• _Task to carry out_
Set down the data below exactly; pictures stay out.

###

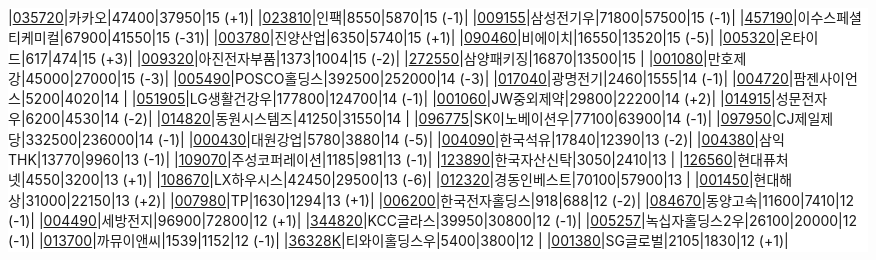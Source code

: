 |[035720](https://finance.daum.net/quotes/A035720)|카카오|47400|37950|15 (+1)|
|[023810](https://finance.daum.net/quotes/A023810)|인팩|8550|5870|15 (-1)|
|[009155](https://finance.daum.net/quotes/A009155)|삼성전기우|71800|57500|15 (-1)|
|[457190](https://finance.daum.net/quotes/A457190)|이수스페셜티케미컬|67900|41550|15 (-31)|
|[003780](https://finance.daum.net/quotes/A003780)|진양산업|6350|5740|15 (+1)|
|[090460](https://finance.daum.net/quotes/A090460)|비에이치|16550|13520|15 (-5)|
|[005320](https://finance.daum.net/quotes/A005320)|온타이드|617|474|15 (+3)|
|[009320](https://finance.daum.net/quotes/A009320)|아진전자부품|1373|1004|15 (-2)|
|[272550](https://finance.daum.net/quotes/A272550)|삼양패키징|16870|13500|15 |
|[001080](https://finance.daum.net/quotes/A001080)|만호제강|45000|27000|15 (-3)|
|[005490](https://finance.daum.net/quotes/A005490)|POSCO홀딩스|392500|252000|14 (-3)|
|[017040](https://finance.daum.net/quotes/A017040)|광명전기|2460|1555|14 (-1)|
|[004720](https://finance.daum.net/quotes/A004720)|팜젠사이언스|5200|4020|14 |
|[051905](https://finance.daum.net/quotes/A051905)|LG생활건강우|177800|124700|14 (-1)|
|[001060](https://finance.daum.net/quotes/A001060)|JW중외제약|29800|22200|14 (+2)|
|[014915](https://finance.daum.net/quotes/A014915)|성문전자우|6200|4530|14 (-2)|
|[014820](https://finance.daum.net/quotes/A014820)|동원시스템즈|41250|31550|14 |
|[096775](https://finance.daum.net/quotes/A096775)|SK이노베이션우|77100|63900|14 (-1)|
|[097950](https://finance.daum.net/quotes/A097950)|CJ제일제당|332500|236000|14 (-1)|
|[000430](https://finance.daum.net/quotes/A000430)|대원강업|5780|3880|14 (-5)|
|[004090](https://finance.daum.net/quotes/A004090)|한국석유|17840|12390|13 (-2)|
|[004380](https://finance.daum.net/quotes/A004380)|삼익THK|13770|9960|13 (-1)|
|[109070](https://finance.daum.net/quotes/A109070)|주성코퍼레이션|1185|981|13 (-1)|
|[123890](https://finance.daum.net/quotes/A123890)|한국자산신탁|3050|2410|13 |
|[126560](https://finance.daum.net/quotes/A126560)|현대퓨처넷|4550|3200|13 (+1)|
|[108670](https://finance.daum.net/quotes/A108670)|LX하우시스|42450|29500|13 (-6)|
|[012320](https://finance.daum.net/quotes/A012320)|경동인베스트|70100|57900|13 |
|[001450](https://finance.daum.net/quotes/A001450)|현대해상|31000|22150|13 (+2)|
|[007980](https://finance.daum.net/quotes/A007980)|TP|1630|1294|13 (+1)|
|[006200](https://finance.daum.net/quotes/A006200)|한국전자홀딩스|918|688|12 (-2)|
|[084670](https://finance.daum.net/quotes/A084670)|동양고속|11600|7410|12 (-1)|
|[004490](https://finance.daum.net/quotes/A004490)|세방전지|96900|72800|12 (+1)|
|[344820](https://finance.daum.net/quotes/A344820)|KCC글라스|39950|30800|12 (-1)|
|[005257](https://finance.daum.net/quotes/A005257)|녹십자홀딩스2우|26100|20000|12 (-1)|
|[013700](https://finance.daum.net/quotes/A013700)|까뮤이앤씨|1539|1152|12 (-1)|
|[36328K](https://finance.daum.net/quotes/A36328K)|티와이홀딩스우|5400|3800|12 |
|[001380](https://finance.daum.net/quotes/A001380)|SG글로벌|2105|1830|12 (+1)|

###

• _Output below_
Source code

: |[035720](https://finance.daum.net/quotes/A035720)|카카오|47400|37950|15 (+1)|
|[023810](https://finance.daum.net/quotes/A023810)|인팩|8550|5870|15 (-1)|
|[009155](https://finance.daum.net/quotes/A009155)|삼성전기우|71800|57500|15 (-1)|
|[457190](https://finance.daum.net/quotes/A457190)|이수스페셜티케미컬|67900|41550|15 (-31)|
|[003780](https://finance.daum.net/quotes/A003780)|진양산업|6350|5740|15 (+1)|
|[090460](https://finance.daum.net/quotes/A090460)|비에이치|16550|13520|15 (-5)|
|[005320](https://finance.daum.net/quotes/A005320)|온타이드|617|474|15 (+3)|
|[009320](https://finance.daum.net/quotes/A009320)|아진전자부품|1373|1004|15 (-2)|
|[272550](https://finance.daum.net/quotes/A272550)|삼양패키징|16870|13500|15 |
|[001080](https://finance.daum.net/quotes/A001080)|만호제강|45000|27000|15 (-3)|
|[005490](https://finance.daum.net/quotes/A005490)|POSCO홀딩스|392500|252000|14 (-3)|
|[017040](https://finance.daum.net/quotes/A017040)|광명전기|2460|1555|14 (-1)|
|[004720](https://finance.daum.net/quotes/A004720)|팜젠사이언스|5200|4020|14 |
|[051905](https://finance.daum.net/quotes/A051905)|LG생활건강우|177800|124700|14 (-1)|
|[001060](https://finance.daum.net/quotes/A001060)|JW중외제약|29800|22200|14 (+2)|
|[014915](https://finance.daum.net/quotes/A014915)|성문전자우|6200|4530|14 (-2)|
|[014820](https://finance.daum.net/quotes/A014820)|동원시스템즈|41250|31550|14 |
|[096775](https://finance.daum.net/quotes/A096775)|SK이노베이션우|77100|63900|14 (-1)|
|[097950](https://finance.daum.net/quotes/A097950)|CJ제일제당|332500|236000|14 (-1)|
|[000430](https://finance.daum.net/quotes/A000430)|대원강업|5780|3880|14 (-5)|
|[004090](https://finance.daum.net/quotes/A004090)|한국석유|17840|12390|13 (-2)|
|[004380](https://finance.daum.net/quotes/A004380)|삼익THK|13770|9960|13 (-1)|
|[109070](https://finance.daum.net/quotes/A109070)|주성코퍼레이션|1185|981|13 (-1)|
|[123890](https://finance.daum.net/quotes/A123890)|한국자산신탁|3050|2410|13 |
|[126560](https://finance.daum.net/quotes/A126560)|현대퓨처넷|4550|3200|13 (+1)|
|[108670](https://finance.daum.net/quotes/A108670)|LX하우시스|42450|29500|13 (-6)|
|[012320](https://finance.daum.net/quotes/A012320)|경동인베스트|70100|57900|13 |
|[001450](https://finance.daum.net/quotes/A001450)|현대해상|31000|22150|13 (+2)|
|[007980](https://finance.daum.net/quotes/A007980)|TP|1630|1294|13 (+1)|
|[006200](https://finance.daum.net/quotes/A006200)|한국전자홀딩스|918|688|12 (-2)|
|[084670](https://finance.daum.net/quotes/A084670)|동양고속|11600|7410|12 (-1)|
|[004490](https://finance.daum.net/quotes/A004490)|세방전지|96900|72800|12 (+1)|
|[344820](https://finance.daum.net/quotes/A344820)|KCC글라스|39950|30800|12 (-1)|
|[005257](https://finance.daum.net/quotes/A005257)|녹십자홀딩스2우|26100|20000|12 (-1)|
|[013700](https://finance.daum.net/quotes/A013700)|까뮤이앤씨|1539|1152|12 (-1)|
|[36328K](https://finance.daum.net/quotes/A36328K)|티와이홀딩스우|5400|3800|12 |
|[001380](https://finance.daum.net/quotes/A001380)|SG글로벌|2105|1830|12 (+1)|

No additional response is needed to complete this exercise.